Two concepts pivotal to the higher end French wines, in particular, are the idea of 'terroir' and the Appellation d'Origine Contrôlée (AOC) system. Terroir refers to the way the geography, geology and climate find their way into the glass, telling a story of the origin of the wine. The AOC was set up in 1935 and has the primary goal of protecting the authenticity of the wines and the livelihoods of the producers. Appellation rules strictly define which varieties of grapes and winemaking practices are approved for classification in each of France's several hundred geographically defined appellations, which can cover entire regions, individual villages or in some cases, like in Burgundy even specific vineyards.
Classic wine regions in France include Champagne (home of Champagne), Burgundy (Pinot Noir and Chardonnay), Bordeaux (Cabernet Sauvignon, Merlot, Malbec, Petit Verdot), Alsace (Aromatic varietals), Loire Valley (Chenin Blanc, Crémant) and the Rhône Valley (Syrah, Grenache Mourvedre)
The Bordeaux classification of 1855 is still in use, as is the Sauternes and Barsac Classification of the same year. Wines from certain regions can be bought En Primeur, which is when the wine is sold prior to it being bottled.

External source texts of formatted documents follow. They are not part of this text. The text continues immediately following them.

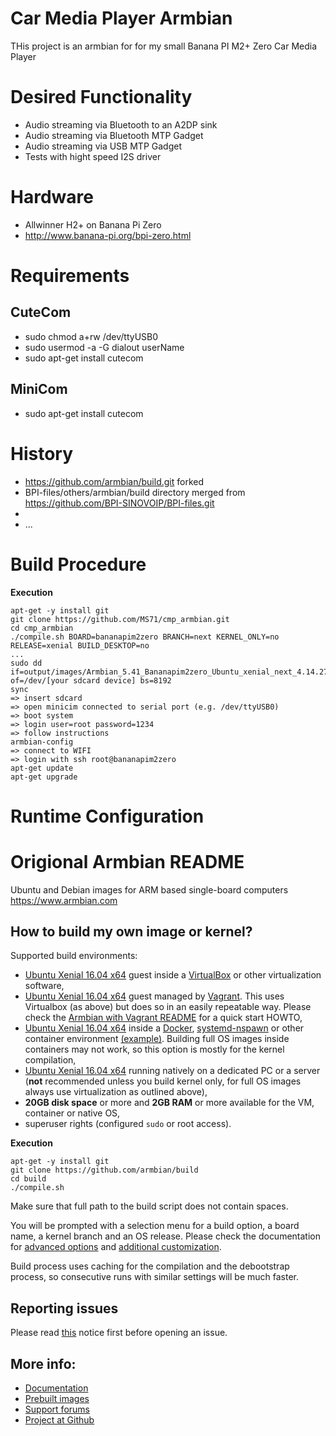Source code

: # Car Media Player Armbian

THis project is an armbian for for my small Banana PI M2+ Zero Car Media Player

# Desired Functionality

- Audio streaming via Bluetooth to an A2DP sink
- Audio streaming via Bluetooth MTP Gadget
- Audio streaming via USB MTP Gadget
- Tests with hight speed I2S driver

# Hardware

- Allwinner H2+ on Banana Pi Zero
- http://www.banana-pi.org/bpi-zero.html

# Requirements

## CuteCom
- sudo chmod a+rw /dev/ttyUSB0
- sudo usermod -a -G dialout userName
- sudo apt-get install cutecom

## MiniCom
- sudo apt-get install cutecom

# History

- https://github.com/armbian/build.git forked
- BPI-files/others/armbian/build directory merged from https://github.com/BPI-SINOVOIP/BPI-files.git
- 
- ...

# Build Procedure

**Execution**

	apt-get -y install git
	git clone https://github.com/MS71/cmp_armbian.git
	cd cmp_armbian
	./compile.sh BOARD=bananapim2zero BRANCH=next KERNEL_ONLY=no RELEASE=xenial BUILD_DESKTOP=no 
	...
	sudo dd if=output/images/Armbian_5.41_Bananapim2zero_Ubuntu_xenial_next_4.14.27.img of=/dev/[your sdcard device] bs=8192
	sync
	=> insert sdcard
	=> open minicim connected to serial port (e.g. /dev/ttyUSB0)
	=> boot system
	=> login user=root password=1234
	=> follow instructions
	armbian-config
	=> connect to WIFI
	=> login with ssh root@bananapim2zero
	apt-get update
	apt-get upgrade
	
	
	

	
# Runtime Configuration
















# Origional Armbian README

Ubuntu and Debian images for ARM based single-board computers
https://www.armbian.com

## How to build my own image or kernel?

Supported build environments:

- [Ubuntu Xenial 16.04 x64](http://archive.ubuntu.com/ubuntu/dists/xenial-updates/main/installer-amd64/current/images/netboot/mini.iso) guest inside a [VirtualBox](https://www.virtualbox.org/wiki/Downloads) or other virtualization software,
- [Ubuntu Xenial 16.04 x64](http://archive.ubuntu.com/ubuntu/dists/xenial-updates/main/installer-amd64/current/images/netboot/mini.iso) guest managed by [Vagrant](https://www.vagrantup.com/). This uses Virtualbox (as above) but does so in an easily repeatable way. Please check the [Armbian with Vagrant README](https://docs.armbian.com/Developer-Guide_Using-Vagrant/) for a quick start HOWTO,
- [Ubuntu Xenial 16.04 x64](http://archive.ubuntu.com/ubuntu/dists/xenial-updates/main/installer-amd64/current/images/netboot/mini.iso) inside a [Docker](https://www.docker.com/), [systemd-nspawn](https://www.freedesktop.org/software/systemd/man/systemd-nspawn.html) or other container environment [(example)](https://github.com/igorpecovnik/lib/pull/255#issuecomment-205045273). Building full OS images inside containers may not work, so this option is mostly for the kernel compilation,
- [Ubuntu Xenial 16.04 x64](http://archive.ubuntu.com/ubuntu/dists/xenial-updates/main/installer-amd64/current/images/netboot/mini.iso) running natively on a dedicated PC or a server (**not** recommended unless you build kernel only, for full OS images always use virtualization as outlined above),
- **20GB disk space** or more and **2GB RAM** or more available for the VM, container or native OS,
- superuser rights (configured `sudo` or root access).

**Execution**

	apt-get -y install git
	git clone https://github.com/armbian/build
	cd build
	./compile.sh

Make sure that full path to the build script does not contain spaces.

You will be prompted with a selection menu for a build option, a board name, a kernel branch and an OS release. Please check the documentation for [advanced options](https://docs.armbian.com/Developer-Guide_Build-Options/) and [additional customization](https://docs.armbian.com/Developer-Guide_User-Configurations/).

Build process uses caching for the compilation and the debootstrap process, so consecutive runs with similar settings will be much faster.

## Reporting issues

Please read [this](https://github.com/igorpecovnik/lib/blob/master/.github/ISSUE_TEMPLATE.md) notice first before opening an issue.

## More info:

- [Documentation](https://docs.armbian.com/Developer-Guide_Build-Preparation/)
- [Prebuilt images](https://www.armbian.com/download/)
- [Support forums](https://forum.armbian.com/ "Armbian support forum")
- [Project at Github](https://github.com/igorpecovnik/lib)
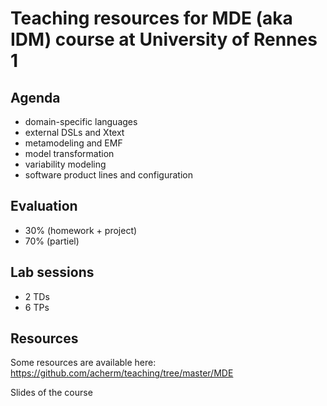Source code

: # Teaching resources for MDE (aka IDM) course at University of Rennes 1

## Agenda 

 * domain-specific languages 
 * external DSLs and Xtext
 * metamodeling and EMF
 * model transformation
 * variability modeling 
 * software product lines and configuration 
 
## Evaluation 

 * 30% (homework + project)
 * 70% (partiel) 
 
## Lab sessions 

 * 2 TDs
 * 6 TPs 

## Resources 

Some resources are available here:
https://github.com/acherm/teaching/tree/master/MDE

Slides of the course 

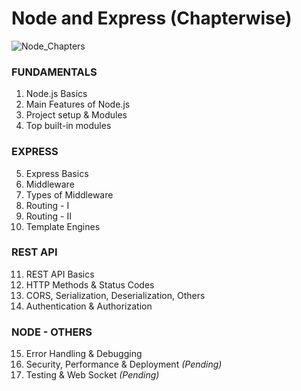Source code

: # Node and Express  (Chapterwise)

![Node_Chapters](https://github.com/user-attachments/assets/320170d7-a628-459c-8af6-f62066626bdd)

### FUNDAMENTALS
1. Node.js Basics
2. Main Features of Node.js
3. Project setup & Modules
4. Top built-in modules

### EXPRESS
5. Express Basics
6. Middleware
7. Types of Middleware
8. Routing - I
9. Routing - II
10. Template Engines

### REST API
11. REST API Basics
12. HTTP Methods & Status Codes
13. CORS, Serialization, Deserialization, Others
14. Authentication & Authorization

### NODE - OTHERS
15. Error Handling & Debugging
16. Security, Performance & Deployment _(Pending)_
17. Testing & Web Socket _(Pending)_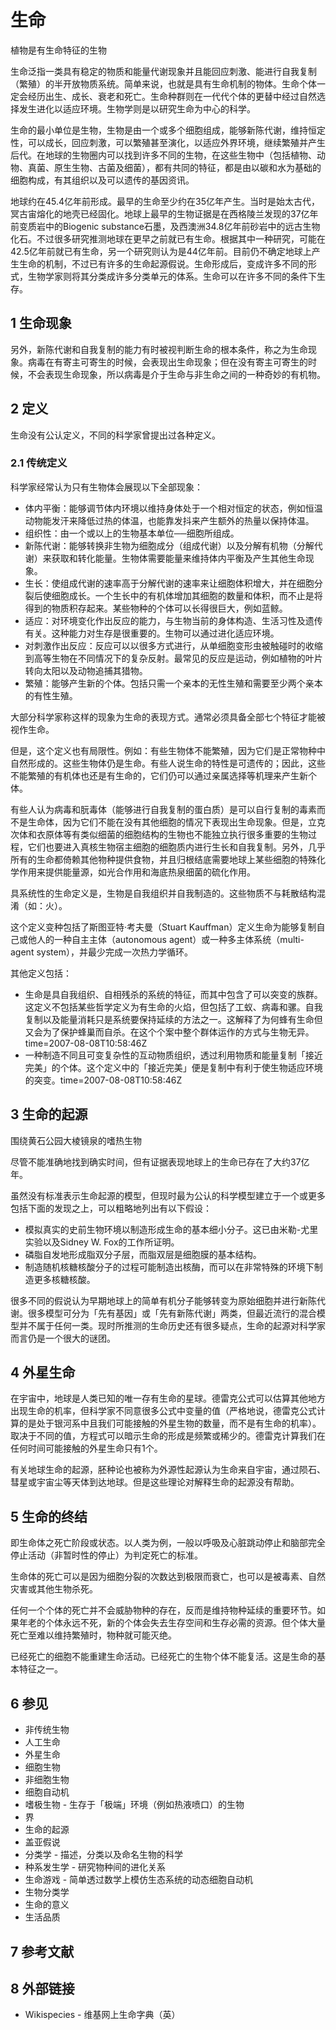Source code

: # 生命



植物是有生命特征的生物

生命泛指一类具有稳定的物质和能量代谢现象并且能回应刺激、能进行自我复制（繁殖）的半开放物质系统。简单来说，也就是具有生命机制的物体。生命个体一定会经历出生、成长、衰老和死亡。生命种群则在一代代个体的更替中经过自然选择发生进化以适应环境。生物学则是以研究生命为中心的科学。

生命的最小单位是生物，生物是由一个或多个细胞组成，能够新陈代谢，维持恒定性，可以成长，回应刺激，可以繁殖甚至演化，以适应外界环境，继续繁殖并产生后代。在地球的生物圈内可以找到许多不同的生物，在这些生物中（包括植物、动物、真菌、原生生物、古菌及细菌），都有共同的特征，都是由以碳和水为基础的细胞构成，有其组织以及可以遗传的基因资讯。

地球约在45.4亿年前形成。最早的生命至少约在35亿年产生。当时是始太古代，冥古宙熔化的地壳已经固化。地球上最早的生物证据是在西格陵兰发现的37亿年前变质岩中的Biogenic substance石墨，及西澳洲34.8亿年前砂岩中的远古生物化石。不过很多研究推测地球在更早之前就已有生命。根据其中一种研究，可能在42.5亿年前就已有生命，另一个研究则认为是44亿年前。目前仍不确定地球上产生生命的机制，不过已有许多的生命起源假说。生命形成后，变成许多不同的形式，生物学家则将其分类成许多分类单元的体系。生命可以在许多不同的条件下生存。



## 1 生命现象

另外，新陈代谢和自我复制的能力有时被视判断生命的根本条件，称之为生命现象。病毒在有寄主可寄生的时候，会表现出生命现象；但在没有寄主可寄生的时候，不会表现生命现象，所以病毒是介于生命与非生命之间的一种奇妙的有机物。



## 2 定义

生命没有公认定义，不同的科学家曾提出过各种定义。



### 2.1 传统定义

科学家经常认为只有生物体会展现以下全部现象：

* 体内平衡：能够调节体内环境以维持身体处于一个相对恒定的状态，例如恒温动物能发汗来降低过热的体温，也能靠发抖来产生额外的热量以保持体温。
* 组织性：由一个或以上的生物基本单位──细胞所组成。
* 新陈代谢：能够转换非生物为细胞成分（组成代谢）以及分解有机物（分解代谢）来获取和转化能量。生物体需要能量来维持体内平衡及产生其他生命现象。
* 生长：使组成代谢的速率高于分解代谢的速率来让细胞体积增大，并在细胞分裂后使细胞成长。一个生长中的有机体增加其细胞的数量和体积，而不止是将得到的物质积存起来。某些物种的个体可以长得很巨大，例如蓝鲸。
* 适应：对环境变化作出反应的能力，与生物当前的身体构造、生活习性及遗传有关。这种能力对生存是很重要的。生物可以通过进化适应环境。
* 对刺激作出反应：反应可以以很多方式进行，从单细胞变形虫被触碰时的收缩到高等生物在不同情况下的复杂反射。最常见的反应是运动，例如植物的叶片转向太阳以及动物追捕其猎物。
* 繁殖：能够产生新的个体。包括只需一个亲本的无性生殖和需要至少两个亲本的有性生殖。

大部分科学家称这样的现象为生命的表现方式。通常必须具备全部七个特征才能被视作生命。

但是，这个定义也有局限性。例如：有些生物体不能繁殖，因为它们是正常物种中自然形成的。这些生物体仍是生命。有些人说生命的特性是可遗传的；因此，这些不能繁殖的有机体也还是有生命的，它们仍可以通过亲属选择等机理来产生新个体。

有些人认为病毒和朊毒体（能够进行自我复制的蛋白质）是可以自行复制的毒素而不是生命体，因为它们不能在没有其他细胞的情况下表现出生命现象。但是，立克次体和衣原体等有类似细菌的细胞结构的生物也不能独立执行很多重要的生物过程，它们也要进入真核生物宿主细胞的细胞质内进行生长和自我复制。另外，几乎所有的生命都倚赖其他物种提供食物，并且归根结底需要地球上某些细胞的特殊化学作用来提供能量源，如光合作用和海底热泉细菌的硫化作用。

具系统性的生命定义是，生物是自我组织并自我制造的。这些物质不与耗散结构混淆（如：火）。

这个定义变种包括了斯图亚特·考夫曼（Stuart Kauffman）定义生命为能够复制自己或他人的一种自主主体（autonomous agent）或一种多主体系统（multi-agent system），并最少完成一次热力学循环。

其他定义包括：

* 生命是具自我组织、自相残杀的系统的特征，而其中包含了可以突变的族群。这定义不包括某些哲学定义为有生命的火焰，但包括了工蚁、病毒和骡。自我复制以及能量消耗只是系统要保持延续的方法之一。这解释了为何蜂有生命但又会为了保护蜂巢而自杀。在这个个案中整个群体运作的方式与生物无异。time=2007-08-08T10:58:46Z
* 一种制造不同且可变复杂性的互动物质组织，透过利用物质和能量复制「接近完美」的个体。这个定义中的「接近完美」便是复制中有利于使生物适应环境的突变。time=2007-08-08T10:58:46Z



## 3 生命的起源

围绕黄石公园大棱镜泉的嗜热生物

尽管不能准确地找到确实时间，但有证据表现地球上的生命已存在了大约37亿年。

虽然没有标准表示生命起源的模型，但现时最为公认的科学模型建立于一个或更多包括下面的发现之上，可以粗略地列出有以下假设：

* 模拟真实的史前生物环境以制造形成生命的基本细小分子。这已由米勒-尤里实验以及Sidney W. Fox的工作所证明。
* 磷脂自发地形成脂双分子层，而脂双层是细胞膜的基本结构。
* 制造随机核糖核酸分子的过程可能制造出核酶，而可以在非常特殊的环境下制造更多核糖核酸。

很多不同的假说认为早期地球上的简单有机分子能够转变为原始细胞并进行新陈代谢。很多模型可分为「先有基因」或「先有新陈代谢」两类，但最近流行的混合模型并不属于任何一类。现时所推测的生命历史还有很多疑点，生命的起源对科学家而言仍是一个很大的谜团。



## 4 外星生命

在宇宙中，地球是人类已知的唯一存有生命的星球。德雷克公式可以估算其他地方出现生命的机率，但科学家不同意很多公式中变量的值（严格地说，德雷克公式计算的是处于银河系中且我们可能接触的外星生物的数量，而不是有生命的机率）。取决于不同的值，方程式可以暗示生命的形成是频繁或稀少的。德雷克计算我们在任何时间可能接触的外星生命只有1个。

有关地球生命的起源，胚种论也被称为外源性起源认为生命来自宇宙，通过陨石、彗星或宇宙尘等天体到达地球。但是这些理论对解释生命的起源没有帮助。



## 5 生命的终结

即生命体之死亡阶段或状态。以人类为例，一般以呼吸及心脏跳动停止和脑部完全停止活动（非暂时性的停止）为判定死亡的标准。

生命体的死亡可以是因为细胞分裂的次数达到极限而衰亡，也可以是被毒素、自然灾害或其他生物杀死。

任何一个个体的死亡并不会威胁物种的存在，反而是维持物种延续的重要环节。如果年老的个体永远不死，新的个体会失去生存空间和生存必需的资源。但个体大量死亡至难以维持繁殖时，物种就可能灭绝。

已经死亡的细胞不能重建生命活动。已经死亡的生物个体不能复活。这是生命的基本特征之一。



## 6 参见

* 非传统生物
* 人工生命
* 外星生命
* 细胞生物
* 非细胞生物
* 细胞自动机
* 嗜极生物 - 生存于「极端」环境（例如热液喷口）的生物
* 界
* 生命的起源
* 盖亚假说
* 分类学 - 描述，分类以及命名生物的科学
* 种系发生学 - 研究物种间的进化关系
* 生命游戏 - 简单透过数学上模仿生态系统的动态细胞自动机
* 生物分类学
* 生命的意义
* 生活品质



## 7 参考文献



## 8 外部链接

* Wikispecies - 维基网上生命字典（英）



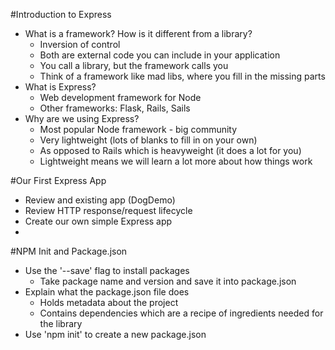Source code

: #Introduction to Express

* What is a framework? How is it different from a library?
    * Inversion of control
    * Both are external code you can include in your application
    * You call a library, but the framework calls you
    * Think of a framework like mad libs, where you fill in the missing parts
* What is Express?
    * Web development framework for Node
    * Other frameworks: Flask, Rails, Sails
* Why are we using Express?
    * Most popular Node framework - big community
    * Very lightweight (lots of blanks to fill in on your own)
    * As opposed to Rails which is heavyweight (it does a lot for you)
    * Lightweight means we will learn a lot more about how things work

#Our First Express App

* Review and existing app (DogDemo)
* Review HTTP response/request lifecycle
* Create our own simple Express app
* 


#NPM Init and Package.json
* Use the '--save' flag to install packages
    * Take package name and version and save it into package.json
* Explain what the package.json file does
    * Holds metadata about the project
    * Contains dependencies which are a recipe of ingredients needed for the library
* Use 'npm init' to create a new package.json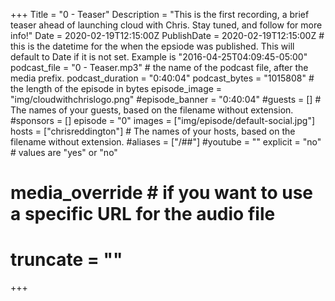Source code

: +++
Title = "0 - Teaser"
Description = "This is the first recording, a brief teaser ahead of launching cloud with Chris. Stay tuned, and follow for more info!"
Date = 2020-02-19T12:15:00Z
PublishDate = 2020-02-19T12:15:00Z # this is the datetime for the when the epsiode was published. This will default to Date if it is not set. Example is "2016-04-25T04:09:45-05:00"
podcast_file = "0 - Teaser.mp3" # the name of the podcast file, after the media prefix.
podcast_duration = "0:40:04"
podcast_bytes = "1015808" # the length of the episode in bytes
episode_image = "img/cloudwithchrislogo.png"
#episode_banner = "0:40:04"
#guests = [] # The names of your guests, based on the filename without extension.
#sponsors = []
episode = "0"
images = ["img/episode/default-social.jpg"]
hosts = ["chrisreddington"] # The names of your hosts, based on the filename without extension.
#aliases = ["/##"]
#youtube = ""
explicit = "no" # values are "yes" or "no"
# media_override # if you want to use a specific URL for the audio file
# truncate = ""
+++
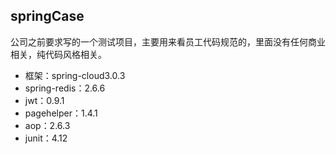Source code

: ## springCase
公司之前要求写的一个测试项目，主要用来看员工代码规范的，里面没有任何商业相关，纯代码风格相关。

- 框架：spring-cloud3.0.3
- spring-redis：2.6.6
- jwt：0.9.1
- pagehelper：1.4.1
- aop：2.6.3
- junit：4.12
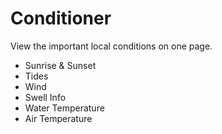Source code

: # Conditioner
View the important local conditions on one page. 

-  Sunrise & Sunset
-  Tides
-  Wind
-  Swell Info
-  Water Temperature
-  Air Temperature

Burgundy is undoubtedly the home of the finest Pinot Noir and Chardonnays in the world, where vineyards, or Domaines have been producing wines for over 2000 years. Burgundy is located in the North-east of France, an hours drive from Lyon and 2 hours from Paris. With over 100 appellations, or sub-regions (more than any other wine region) Burgundy is known for being the most terroir-oriented region in the World. The finest red wines of Burgundy are found in the Côte d'Or, a string of villages including Côte de Nuits, Gevrey-Chambertin, Morey St Denis, Chambolle-Musigny, Vougeot, Vosne-Romanée and Nuits-St Georges.
There are flavours present in great Burgundys that are the envy of Pinot Noir producers worldwide. The elusive peacocks tail finish that goes on and on, and the pretty-elegance backed by Burgundy muscle is the goal of winemakers around the globe. The main levels in the Burgundy classifications, in descending order of quality, are: Grand crus, Premier crus, village appellations, and finally regional appellations. For the Chablis wines, a similar hierarchy of Grand Cru, Premier Cru and Village wines is used, plus Petit Chablis as a level below Village Chablis.
This AOC in Côte de Beaune, Burgundy, is renowned as one of the most reliably excellent sources of Chardonnay in the world (though there are also small amounts of Pinot Noir grown). There are more top producers here than anywhere else in Côte-d'Or, despite there not being any Grand Cru vineyards in the AOC. It's the incredible proliferation of high-quality Premier Cru and commune-level wine that makes this region so popular.
Meursault Chardonnay is typically oaken in style, and is often described as having rich, buttery notes that are evidence of a classic Burgundy terroir.